## EXERCISE DESCRIPTION
Starting at the line that contains "wird diese Order", quote each line exactly through the last line of the entries, both included.

━━ DATA TO EXAMINE ━━

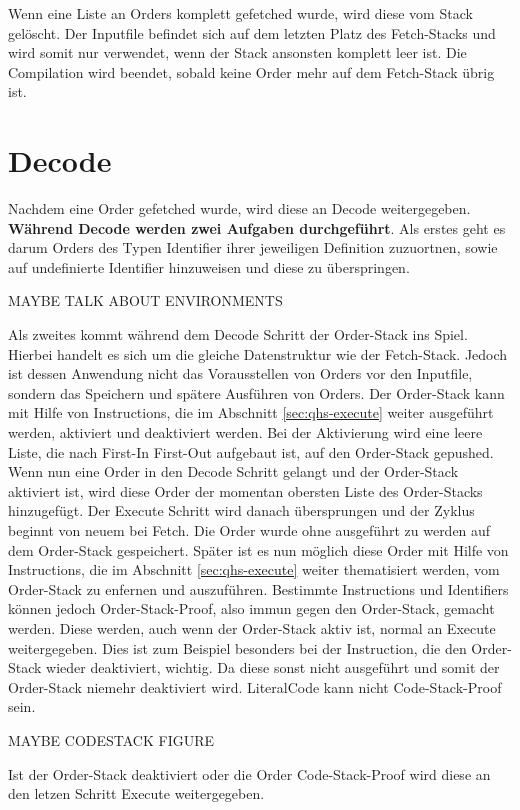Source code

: Wenn eine Liste an Orders komplett gefetched wurde, wird diese vom Stack gelöscht. Der Inputfile befindet sich auf dem letzten Platz des Fetch-Stacks und wird somit nur verwendet, wenn der Stack ansonsten komplett leer ist.
Die Compilation wird beendet, sobald keine Order mehr auf dem Fetch-Stack übrig ist.

\section{Decode} \label{sec:qhs-decode}
Nachdem eine Order gefetched wurde, wird diese an Decode weitergegeben. \textbf{Während Decode werden zwei Aufgaben durchgeführt}.
Als erstes geht es darum Orders des Typen Identifier ihrer jeweiligen Definition zuzuortnen, sowie auf undefinierte Identifier hinzuweisen und diese zu überspringen.

MAYBE TALK ABOUT ENVIRONMENTS

Als zweites kommt während dem Decode Schritt der Order-Stack ins Spiel. Hierbei handelt es sich um die gleiche Datenstruktur wie der Fetch-Stack. Jedoch ist dessen Anwendung nicht das Vorausstellen von Orders vor den Inputfile,
sondern das Speichern und spätere Ausführen von Orders. Der Order-Stack kann mit Hilfe von Instructions, die im Abschnitt \ref{sec:qhs-execute} weiter ausgeführt werden, aktiviert und deaktiviert werden.
Bei der Aktivierung wird eine leere Liste, die nach First-In First-Out aufgebaut ist, auf den Order-Stack gepushed. Wenn nun eine Order in den Decode Schritt gelangt und der Order-Stack aktiviert ist,
wird diese Order der momentan obersten Liste des Order-Stacks hinzugefügt. Der Execute Schritt wird danach übersprungen und der Zyklus beginnt von neuem bei Fetch. Die Order wurde ohne ausgeführt zu werden auf dem Order-Stack gespeichert.
Später ist es nun möglich diese Order mit Hilfe von Instructions, die im Abschnitt \ref{sec:qhs-execute} weiter thematisiert werden, vom Order-Stack zu enfernen und auszuführen.
Bestimmte Instructions und Identifiers können jedoch Order-Stack-Proof, also immun gegen den Order-Stack, gemacht werden. Diese werden, auch wenn der Order-Stack aktiv ist, normal an Execute weitergegeben.
Dies ist zum Beispiel besonders bei der Instruction, die den Order-Stack wieder deaktiviert, wichtig. Da diese sonst nicht ausgeführt und somit der Order-Stack niemehr deaktiviert wird.
LiteralCode kann nicht Code-Stack-Proof sein.

MAYBE CODESTACK FIGURE

Ist der Order-Stack deaktiviert oder die Order Code-Stack-Proof wird diese an den letzen Schritt Execute weitergegeben.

━━━

## PROBLEM SOLUTION
wird diese Order der momentan obersten Liste des Order-Stacks hinzugefügt. Der Execute Schritt wird danach übersprungen und der Zyklus beginnt von neuem bei Fetch. Die Order wurde ohne ausgeführt zu werden auf dem Order-Stack gespeichert.
Später ist es nun möglich diese Order mit Hilfe von Instructions, die im Abschnitt \ref{sec:qhs-execute} weiter thematisiert werden, vom Order-Stack zu enfernen und auszuführen.
Bestimmte Instructions und Identifiers können jedoch Order-Stack-Proof, also immun gegen den Order-Stack, gemacht werden. Diese werden, auch wenn der Order-Stack aktiv ist, normal an Execute weitergegeben.
Dies ist zum Beispiel besonders bei der Instruction, die den Order-Stack wieder deaktiviert, wichtig. Da diese sonst nicht ausgeführt und somit der Order-Stack niemehr deaktiviert wird.
LiteralCode kann nicht Code-Stack-Proof sein.

MAYBE CODESTACK FIGURE

Ist der Order-Stack deaktiviert oder die Order Code-Stack-Proof wird diese an den letzen Schritt Execute weitergegeben.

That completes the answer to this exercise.